Release Date: November 13, 2025 Type: Minor Release

Summary

v2.1.0 introduces automatic speaker name detection using Named Entity Recognition (NER) and establishes the design foundation for per-episode metadata generation. This release significantly enhances the transcript pipeline with intelligent host and guest identification, while laying the groundwork for comprehensive metadata documents.

What's New

✨ RFC-010: Automatic Speaker Name Detection (Implemented)

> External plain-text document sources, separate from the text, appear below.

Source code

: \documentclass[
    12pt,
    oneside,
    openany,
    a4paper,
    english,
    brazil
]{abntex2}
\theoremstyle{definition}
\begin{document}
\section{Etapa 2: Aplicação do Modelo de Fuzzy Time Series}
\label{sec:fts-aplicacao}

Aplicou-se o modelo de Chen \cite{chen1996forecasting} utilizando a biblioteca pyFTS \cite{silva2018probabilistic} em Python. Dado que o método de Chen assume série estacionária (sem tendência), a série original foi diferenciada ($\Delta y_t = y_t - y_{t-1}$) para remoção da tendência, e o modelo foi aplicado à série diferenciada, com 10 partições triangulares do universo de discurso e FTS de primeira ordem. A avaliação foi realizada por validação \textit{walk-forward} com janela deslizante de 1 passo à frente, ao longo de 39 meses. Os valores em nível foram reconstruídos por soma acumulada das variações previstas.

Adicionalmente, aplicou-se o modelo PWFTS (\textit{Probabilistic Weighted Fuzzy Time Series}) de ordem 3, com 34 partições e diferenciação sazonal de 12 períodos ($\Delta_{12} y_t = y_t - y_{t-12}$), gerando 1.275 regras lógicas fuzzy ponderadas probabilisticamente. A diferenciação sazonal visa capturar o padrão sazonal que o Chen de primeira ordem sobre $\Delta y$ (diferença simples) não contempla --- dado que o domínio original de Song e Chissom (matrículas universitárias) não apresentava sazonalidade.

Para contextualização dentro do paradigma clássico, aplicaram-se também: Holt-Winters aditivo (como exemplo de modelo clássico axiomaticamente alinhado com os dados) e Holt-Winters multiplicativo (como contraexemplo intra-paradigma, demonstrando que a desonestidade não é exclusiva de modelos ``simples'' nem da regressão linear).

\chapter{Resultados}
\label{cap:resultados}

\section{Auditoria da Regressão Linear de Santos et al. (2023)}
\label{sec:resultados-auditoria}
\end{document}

Automatic host and guest identification from episode metadata:

  • Named Entity Recognition (NER): Uses spaCy to automatically extract person names from episode titles and descriptions
  • RSS Author Tag Support: Prioritizes RSS <author>, <itunes:author>, and <itunes:owner> tags for host identification
  • Host/Guest Distinction: Intelligently distinguishes recurring hosts from episode-specific guests
  • Host Validation: Validates detected hosts using the first episode's metadata
  • Pattern-Based Heuristics: Analyzes sample episodes to learn title patterns (position, prefixes, suffixes) for better guest selection
  • Confidence Scoring: Uses overlap detection and confidence scores to select the best guest candidate
  • Name Sanitization: Removes punctuation, normalizes whitespace, and deduplicates extracted names
  • Graceful Fallback: Falls back to manual speaker names if automatic detection fails
  • Language-Aware: Single language configuration drives both Whisper model selection and NER processing

Configuration:

  • --auto-speakers / auto_speakers: Enable automatic speaker detection (default: true)
  • --language / language: Language for both Whisper and NER (default: "en")
  • --ner-model / ner_model: spaCy model to use (default: "en_core_web_sm")
  • --cache-detected-hosts / cache_detected_hosts: Cache host detection across episodes (default: true)
  • --speaker-names / speaker_names: Manual fallback names (first = host, second = guest)

Features:

  • Auto-downloads spaCy models when needed (similar to Whisper)
  • Clear logging of detected hosts and guests at INFO level
  • Detailed extraction details available at DEBUG level
  • Works seamlessly in dry-run mode
  • Pattern analysis from first few episodes improves accuracy

📋 PRD-004 & RFC-011: Metadata Generation Design

Comprehensive design documents for per-episode metadata generation:

  • PRD-004: Product Requirements Document defining metadata schema, use cases, and functional requirements
  • RFC-011: Technical design document with:
  • Pydantic model definitions for type-safe metadata structure
  • Database integration design (PostgreSQL, MongoDB, Elasticsearch, ClickHouse)
  • ID generation strategy (feed_id, episode_id, content IDs)
  • Unified JSON format with snake_case field names and ISO 8601 date serialization
  • Database loading examples for all target databases

Key Design Decisions:

  • Opt-in feature (default false for backwards compatibility)
  • JSON (default) and YAML format support
  • Database-friendly schema for direct ingestion without transformation
  • Stable, deterministic ID generation suitable for primary keys
  • Schema versioning strategy (semantic versioning starting at 1.0.0)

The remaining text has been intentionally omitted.